Tuesday 12 May 2020 6:00 am

Banking mustn't just put up with tech, but embrace it

Save our SMEs
CEO, Banking Circle

The COVID-19 pandemic has brought new challenges to the world of business. Arguably, the most pressing being how organisations, unable to operate in their usual capacity, can access funds to remain afloat. To put the scale of this issue into context, it is predicted that if not supported correctly, a fifth of all UK SMEs will likely run out of cash during the lockdown.

Although banks are doing all they can to help businesses through the pandemic, standard lending solutions and practices are not geared towards SMEs, or the current climate. For example, identification checks can take months to complete, and funds distributed to successful applications may take even longer.

In order to ensure the survival of the UK’s SMEs, the backbone of our economy, the industry needs to change its practices to make financial inclusion and lending for them a priority.

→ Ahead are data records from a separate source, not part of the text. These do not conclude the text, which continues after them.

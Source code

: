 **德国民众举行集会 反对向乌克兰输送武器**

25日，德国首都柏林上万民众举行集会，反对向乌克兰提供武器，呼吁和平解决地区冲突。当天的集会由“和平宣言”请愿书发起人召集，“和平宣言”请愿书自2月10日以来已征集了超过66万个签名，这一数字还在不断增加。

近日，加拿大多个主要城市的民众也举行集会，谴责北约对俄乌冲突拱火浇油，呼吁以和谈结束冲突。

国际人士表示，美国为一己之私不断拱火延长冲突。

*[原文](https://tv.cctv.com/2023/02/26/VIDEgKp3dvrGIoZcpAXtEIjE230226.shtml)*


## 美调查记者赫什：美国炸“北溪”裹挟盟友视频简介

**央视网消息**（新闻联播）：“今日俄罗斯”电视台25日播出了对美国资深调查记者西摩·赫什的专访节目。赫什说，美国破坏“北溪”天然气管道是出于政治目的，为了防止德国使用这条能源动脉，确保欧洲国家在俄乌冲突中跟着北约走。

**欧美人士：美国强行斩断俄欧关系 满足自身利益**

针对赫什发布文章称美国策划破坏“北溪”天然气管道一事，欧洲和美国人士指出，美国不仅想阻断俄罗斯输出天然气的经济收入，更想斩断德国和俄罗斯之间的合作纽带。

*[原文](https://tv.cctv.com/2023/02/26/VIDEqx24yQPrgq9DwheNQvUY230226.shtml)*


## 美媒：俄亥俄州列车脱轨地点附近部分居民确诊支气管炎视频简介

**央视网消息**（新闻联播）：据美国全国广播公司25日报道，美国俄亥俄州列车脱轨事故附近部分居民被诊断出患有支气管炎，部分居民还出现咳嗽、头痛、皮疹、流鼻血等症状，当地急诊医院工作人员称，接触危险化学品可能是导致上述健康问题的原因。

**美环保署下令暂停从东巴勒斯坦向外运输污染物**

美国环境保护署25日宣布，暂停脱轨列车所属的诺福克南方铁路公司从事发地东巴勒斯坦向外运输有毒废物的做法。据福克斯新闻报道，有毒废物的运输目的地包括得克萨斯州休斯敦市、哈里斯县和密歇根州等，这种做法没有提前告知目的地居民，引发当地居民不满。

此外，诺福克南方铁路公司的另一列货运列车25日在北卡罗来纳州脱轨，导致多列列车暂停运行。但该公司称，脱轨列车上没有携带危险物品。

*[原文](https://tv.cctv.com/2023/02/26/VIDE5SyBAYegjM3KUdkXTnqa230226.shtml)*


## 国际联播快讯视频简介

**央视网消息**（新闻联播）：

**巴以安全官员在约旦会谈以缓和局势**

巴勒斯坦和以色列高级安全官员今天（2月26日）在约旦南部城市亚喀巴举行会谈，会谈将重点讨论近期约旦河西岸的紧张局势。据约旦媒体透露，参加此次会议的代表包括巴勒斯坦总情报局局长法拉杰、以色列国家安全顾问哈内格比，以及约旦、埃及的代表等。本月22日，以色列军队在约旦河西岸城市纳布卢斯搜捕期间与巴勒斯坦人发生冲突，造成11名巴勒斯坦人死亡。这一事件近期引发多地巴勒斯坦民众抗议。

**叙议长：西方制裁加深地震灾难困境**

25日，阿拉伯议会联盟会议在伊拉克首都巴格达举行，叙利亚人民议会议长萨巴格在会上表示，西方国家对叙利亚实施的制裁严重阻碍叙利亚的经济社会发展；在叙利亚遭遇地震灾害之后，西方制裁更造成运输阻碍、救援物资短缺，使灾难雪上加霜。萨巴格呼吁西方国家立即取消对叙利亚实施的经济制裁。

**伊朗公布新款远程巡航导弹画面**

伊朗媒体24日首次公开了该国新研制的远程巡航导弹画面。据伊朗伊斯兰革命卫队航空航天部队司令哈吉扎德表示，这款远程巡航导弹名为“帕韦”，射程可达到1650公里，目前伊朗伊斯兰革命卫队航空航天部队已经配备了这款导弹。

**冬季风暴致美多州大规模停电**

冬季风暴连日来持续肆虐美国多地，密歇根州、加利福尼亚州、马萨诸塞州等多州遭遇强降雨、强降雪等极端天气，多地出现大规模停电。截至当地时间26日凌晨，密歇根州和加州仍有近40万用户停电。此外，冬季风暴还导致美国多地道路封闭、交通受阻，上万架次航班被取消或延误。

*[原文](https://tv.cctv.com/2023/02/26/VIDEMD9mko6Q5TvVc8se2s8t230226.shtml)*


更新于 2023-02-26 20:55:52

Read more: City A.M. launches new Save the SMEs campaign

Age-old problems

One of the primary issues facing SMEs looking to take out a loan is the time it takes to become verified and accepted. The general industry average for clearing a loan is 60 days, and this is a pre-COVID-19 figure, where applications were significantly lower than they are today.

The issue is that many traditional banking players simply lack the underlying technology infrastructure required to increase the number of applicants they can process, or the speed in which it can be done. This means that even if they wanted to ramp up their SME loan support, they are unable to do so.

Faster funding, flexible technology

What’s needed to solve these challenges is a shift in focus for banks and payments providers towards a more customer-first approach. This requires legacy infrastructure to be updated or replaced with more modern, flexible alternatives that are better able to meet the needs of the SME.

But, with Euromoney estimating that the total cost of maintaining legacy systems, investing in new systems and paying IT staff amounts to anywhere from 15% to 25% of a typical bank’s annual budget, this is not something many banks can afford – especially in the current climate. To overcome this challenge, we’re seeing a shift towards a utility model, where financial infrastructure providers give banks and payments companies access to the cutting-edge technology that enables them to focus on better serving their end customer.

Importantly, this enables banks and payment providers to come up with innovative solutions for SMEs, knowing they now have the underlying technology to execute it. This can include lending propositions that are built and designed with the flexible requirements of the modern-day small business in mind. Enabling the ability to calculate loan requirements, receive confirmed offers (and then funds) in just a matter of hours.

This flexibility, for example through being able to repay money based on their cashflow, is extremely important for SMEs. Especially at a time where their income may be significantly lower than normal.

A road to greater financial inclusion

Although SMEs have traditionally found it harder to be financially included than their larger peers, the current environment provides a great opportunity for the payments and banking industry to evolve its position.

There are 5.9 million SMEs in the UK, and losing even just a small proportion of these over the next few months could significantly hinder the wider economy. It’s therefore in everyone’s interest that the technology processes are in place to ensure that a business, no matter its size, has access to the funds it requires to keep operations going. This should not just apply to the current climate, but become standard industry practice.